Katheryn Winnick (born December 17, 1977) is a Canadian actress. She is known for her starring roles in the television series Vikings (2013–2020), Wu Assassins (2019), and Big Sky (2020–present), and her recurring role on the television series Bones (2010–2011). She also starred in the films Amusement (2008), Choose (2010), A Glimpse Inside the Mind of Charles Swan III (2012),  The Art of the Steal (2013), Polar (2019), and The Marksman (2021).

Early life 
Winnick was born in Etobicoke, Ontario, and is of Ukrainian descent. She spoke Ukrainian as her first language and did not begin speaking English until she was eight years old. She began training in martial arts at age seven, and obtained her first black belt at 13. By age 21, she had started three Taekwondo schools. She taught Taekwondo and self-defense to actors while completing her degree in kinesiology at York University, Toronto. Winnick studied at and is an alumna of the William Esper Studio.

Winnick started acting as a young girl at her community center in Toronto. She had directed plays in her high school and won a scholarship for drama and directing while attending Richview Collegiate Institute.

Career

Winnick entered the film industry by teaching martial arts to actors on movie sets; the experience inspired her to pursue professional acting. She was then cast as a series regular on Student Bodies.

Since then, she has appeared in many films, including Stand Up Guys, Failure to Launch, Love & Other Drugs, and Killers. She has guest-starred in numerous television shows, most notably House, The Glades, Bones, Law & Order, Law & Order: Criminal Intent, CSI, CSI: NY, CSI: Miami, Criminal Minds, Person of Interest, and Nikita. In Bones, she portrayed Hannah Burley, a war correspondent who had been posted to cover the war in Afghanistan and becomes a love interest for main character Seeley Booth.
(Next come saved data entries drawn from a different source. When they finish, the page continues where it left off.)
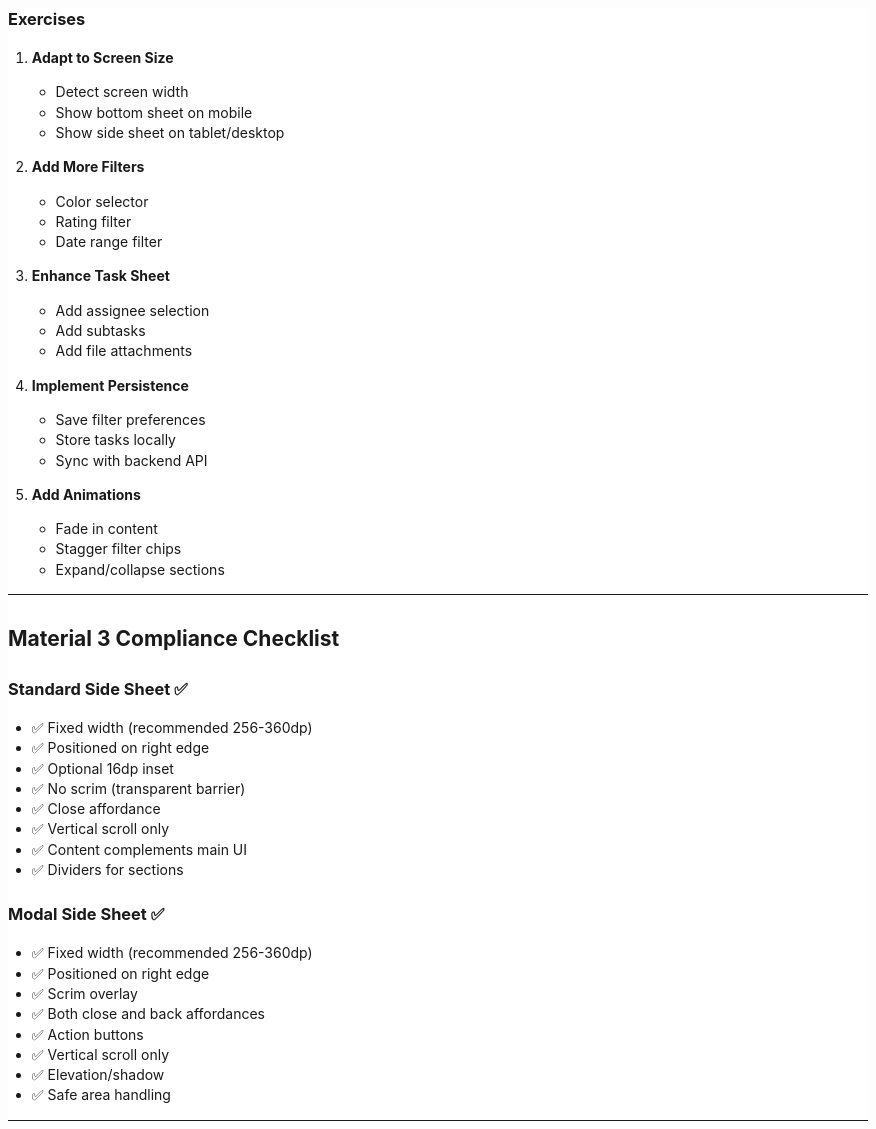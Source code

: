 ### **Exercises**

1. **Adapt to Screen Size**
   - Detect screen width
   - Show bottom sheet on mobile
   - Show side sheet on tablet/desktop

2. **Add More Filters**
   - Color selector
   - Rating filter
   - Date range filter

3. **Enhance Task Sheet**
   - Add assignee selection
   - Add subtasks
   - Add file attachments

4. **Implement Persistence**
   - Save filter preferences
   - Store tasks locally
   - Sync with backend API

5. **Add Animations**
   - Fade in content
   - Stagger filter chips
   - Expand/collapse sections

---

## Material 3 Compliance Checklist

### **Standard Side Sheet** ✅
- ✅ Fixed width (recommended 256-360dp)
- ✅ Positioned on right edge
- ✅ Optional 16dp inset
- ✅ No scrim (transparent barrier)
- ✅ Close affordance
- ✅ Vertical scroll only
- ✅ Content complements main UI
- ✅ Dividers for sections

### **Modal Side Sheet** ✅
- ✅ Fixed width (recommended 256-360dp)
- ✅ Positioned on right edge
- ✅ Scrim overlay
- ✅ Both close and back affordances
- ✅ Action buttons
- ✅ Vertical scroll only
- ✅ Elevation/shadow
- ✅ Safe area handling

---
Winnick starred in the comedy-drama film Cold Souls, which had its world premiere at the Sundance Film Festival 2009. In 2011, she was cast in a guest role on The CW's spy drama Nikita. In 2013, she starred in A Glimpse Inside the Mind of Charles Swan III and appeared in the comedy The Art of the Steal. She also joined History Channel's Vikings, starring in the role of Lagertha, a legendary figure in Viking history. In July 2017, Winnick stated on her Twitter account that she had been cast for a role in what was thought to be a film project, and that it would be announced at the San Diego Comic-Con International. She was later revealed to be cast as a main character in the Nazi Zombies mode of the video game Call of Duty: WWII.

In July 2018, it was announced that Winnick had been cast in the series regular role of Christine "C.G." Gavin on the Netflix series, Wu Assassins. In February 2020, Winnick was announced to play the starring role of Jenny Hoyt on the ABC crime drama series Big Sky.

Personal life
Winnick stated she is an American citizen as well as a Canadian citizen.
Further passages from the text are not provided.